Sanofi Pasteur, the vaccines division of Sanofi (EURONEXT: SAN and NYSE: SNY), today announced that the U.S. Food and Drug Administration (FDA) has approved the supplemental biologics license application (sBLA) for Fluzone® High-Dose (Influenza Vaccine) to include efficacy data in the Prescribing Information. These data demonstrate that Fluzone High-Dose vaccine provided improved protection against influenza ("the flu") compared to standard-dose Fluzone vaccine (trivalent intramuscular formulation) in adults 65 years of age and older.
The Prescribing Information for Fluzone High-Dose vaccine now includes data from a large-scale, multi-center efficacy and safety trial published in the August 14, 2014, issue of The New England Journal of Medicine (DOI: 10.1056/NEJMoa1315727).

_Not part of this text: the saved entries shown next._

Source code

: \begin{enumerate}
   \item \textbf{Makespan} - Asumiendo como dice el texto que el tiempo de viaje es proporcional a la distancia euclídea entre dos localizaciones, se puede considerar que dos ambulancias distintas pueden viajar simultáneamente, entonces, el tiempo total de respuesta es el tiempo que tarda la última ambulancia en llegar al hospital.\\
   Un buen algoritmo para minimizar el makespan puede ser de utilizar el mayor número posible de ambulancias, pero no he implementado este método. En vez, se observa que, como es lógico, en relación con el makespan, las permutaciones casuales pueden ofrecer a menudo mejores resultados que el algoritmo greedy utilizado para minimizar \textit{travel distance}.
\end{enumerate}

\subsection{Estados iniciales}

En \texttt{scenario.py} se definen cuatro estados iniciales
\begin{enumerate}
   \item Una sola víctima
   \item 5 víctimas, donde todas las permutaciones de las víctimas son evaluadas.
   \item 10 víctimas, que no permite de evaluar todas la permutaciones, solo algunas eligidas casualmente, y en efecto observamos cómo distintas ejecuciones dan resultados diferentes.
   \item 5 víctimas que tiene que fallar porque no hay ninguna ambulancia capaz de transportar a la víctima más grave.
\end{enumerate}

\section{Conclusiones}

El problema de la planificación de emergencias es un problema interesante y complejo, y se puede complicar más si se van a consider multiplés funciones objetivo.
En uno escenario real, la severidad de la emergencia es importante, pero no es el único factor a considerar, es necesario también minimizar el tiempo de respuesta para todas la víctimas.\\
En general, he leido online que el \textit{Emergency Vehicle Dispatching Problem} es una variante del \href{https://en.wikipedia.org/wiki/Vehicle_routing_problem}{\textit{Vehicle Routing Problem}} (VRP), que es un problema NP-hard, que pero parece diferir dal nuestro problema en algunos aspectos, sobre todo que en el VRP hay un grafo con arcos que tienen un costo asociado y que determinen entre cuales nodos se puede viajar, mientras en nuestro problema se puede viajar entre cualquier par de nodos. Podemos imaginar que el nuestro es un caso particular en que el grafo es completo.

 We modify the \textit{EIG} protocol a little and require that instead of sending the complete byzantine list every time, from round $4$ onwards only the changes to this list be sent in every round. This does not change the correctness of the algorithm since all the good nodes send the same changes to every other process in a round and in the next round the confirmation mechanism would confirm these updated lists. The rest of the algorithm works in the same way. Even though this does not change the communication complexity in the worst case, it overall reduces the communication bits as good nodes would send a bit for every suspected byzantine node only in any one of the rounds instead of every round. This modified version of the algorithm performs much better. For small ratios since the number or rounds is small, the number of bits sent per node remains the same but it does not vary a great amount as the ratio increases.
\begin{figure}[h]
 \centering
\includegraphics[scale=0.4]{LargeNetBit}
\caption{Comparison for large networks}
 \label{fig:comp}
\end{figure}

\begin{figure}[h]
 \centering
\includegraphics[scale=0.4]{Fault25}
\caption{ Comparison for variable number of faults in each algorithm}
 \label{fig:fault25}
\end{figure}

The study found Fluzone High-Dose vaccine was 24.2 percent (95% CI, 9.7 to 36.5) more effective than standard-dose Fluzone vaccine in preventing laboratory-confirmed influenza caused by any influenza viral type or subtype in association with influenza-like illness, the primary endpoint. This indicates that about one in four breakthrough cases of influenza could be prevented if Fluzone High-Dose vaccine were used instead of the standard-dose Fluzone vaccine in the 65 and older population.
"Inclusion of these efficacy data in the Fluzone High-Dose vaccine Prescribing Information validates the importance of this vaccine for people 65 years of age and older," said David P. Greenberg, M.D., Vice President, Scientific & Medical Affairs, and Chief Medical Officer, Sanofi Pasteur US. "We are fully committed to helping protect patients from influenza, and we urge everyone eligible—especially older adults—to get vaccinated as soon as possible if they have not already done so."
Fluzone High-Dose vaccine is an inactivated influenza vaccine that contains four times the amount of antigen (60 mcg hemagglutinin [HA] per strain) than is contained in standard-dose Fluzone vaccine (15 mcg HA per strain). Post-vaccination, Fluzone High-Dose vaccine induces higher antibody responses compared to standard-dose Fluzone vaccine. In response to the unmet medical need in older adults, Fluzone High-Dose vaccine was licensed by the FDA in December 2009 under the agency's accelerated approval process. Licensure was based on the vaccine's safety profile and superior immunogenicity compared to standard-dose Fluzone vaccine. Immunogenicity (the ability of a vaccine to trigger the body to produce antibodies against an infectious agent) is commonly used to evaluate vaccines in clinical trials.
"We look forward to further discussing these data with the Centers for Disease Control and Prevention's Advisory Committee on Immunization Practices and other health policy-makers," said Phil Hosbach, Vice President, New Products and Immunization Policy, Sanofi Pasteur. "Given the significance of these results, we believe that Fluzone High-Dose vaccine fills a vital public health need as the only influenza vaccine shown specifically to address the age-related decline of the immune system. Compared to younger adults, people 65 years of age and older suffer disproportionately from seasonal influenza and its complications, including severe illness leading to hospitalization and death."
Adults aged 65 and older typically account for more than half (60 percent) of influenza-related hospitalizations and almost all (90 percent) of influenza-related deaths.Studies have shown people aged 65 years and older do not respond to standard-dose influenza vaccine as well as younger adults and may be left without sufficient protection, especially against influenza A/H3N2, which is considered the most burdensome in older adults.